Paid rest periods of at least 15 minutes must be provided to minor employees during each four hour period (or major portion) of work time. Rest periods may not be added to the meal period or deducted from the beginning or end of the work period in order to reduce the length of the work period.

Employment certifi​cates

Employers who employ minors to operate, assist in the operation of, or ride in or on power-driven farm machinery are first required to obtain an annual employment certificate from BOLI. Agricultural employers who do not employ minors to operate power-driven farm machinery are not required to obtain an employment certificate.

This summary is for general information only and does not represent a complete statement of the wage and hour regulations.

​Federal law prohibits minors under age 18 from being employed in certain high-risk occupations. In Oregon, these restrictions also apply to agricultural employees.

Also note that additional restrictions apply to minors 14 and 15 years of age (contact BOLI Wage and Hour Division for details)
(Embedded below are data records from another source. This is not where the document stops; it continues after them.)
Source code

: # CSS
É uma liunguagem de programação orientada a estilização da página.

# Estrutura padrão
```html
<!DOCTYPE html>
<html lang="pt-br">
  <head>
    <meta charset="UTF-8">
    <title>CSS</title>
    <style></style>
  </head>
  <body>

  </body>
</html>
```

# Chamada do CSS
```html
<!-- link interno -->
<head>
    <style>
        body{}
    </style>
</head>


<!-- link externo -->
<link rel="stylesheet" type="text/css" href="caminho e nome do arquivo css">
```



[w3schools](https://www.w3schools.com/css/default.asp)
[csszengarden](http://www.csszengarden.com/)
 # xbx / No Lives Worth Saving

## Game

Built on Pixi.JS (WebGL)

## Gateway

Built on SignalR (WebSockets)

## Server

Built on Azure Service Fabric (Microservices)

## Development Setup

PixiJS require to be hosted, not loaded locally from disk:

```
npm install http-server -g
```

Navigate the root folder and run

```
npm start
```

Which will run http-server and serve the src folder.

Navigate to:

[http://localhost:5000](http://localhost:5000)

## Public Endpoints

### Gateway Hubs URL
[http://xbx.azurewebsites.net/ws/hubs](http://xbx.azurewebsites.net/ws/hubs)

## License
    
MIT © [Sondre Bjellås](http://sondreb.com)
The restricted hazardous occupations for ALL minors include the following:

Occupations involving explosives

All occupations in or about plants or establishments manufacturing or storing explosives or articles containing explosive components.

Motor vehicle occupations

All occupations of motor vehicle driver or outside helper riding outside the cab for the purpose of assisting in the transporting of goods.

Coal mine occupations

All coal mining occupations performed under ground, in an open pit, or on the surface of a coal mining plant for the purpose of extracting, grading, cleaning or handling coal.

Logging and sawmilling occupations

All logging operations or occupations in the operation of any sawmill, lathmill, shingle mill, or cooperage stock mill.

Power driven woodworking machine occupations

Woodworking occupations involving the use or maintenance of power driven woodworking machines for cutting, shaping, forming, surfacing, nailing, stapling, wire stitching, fastening or assembling, pressing or printing of wood or veneer.

Occupations involving exposure to radioactive substances

Occupations involving exposure to radioactive substances and to ionizing radiations.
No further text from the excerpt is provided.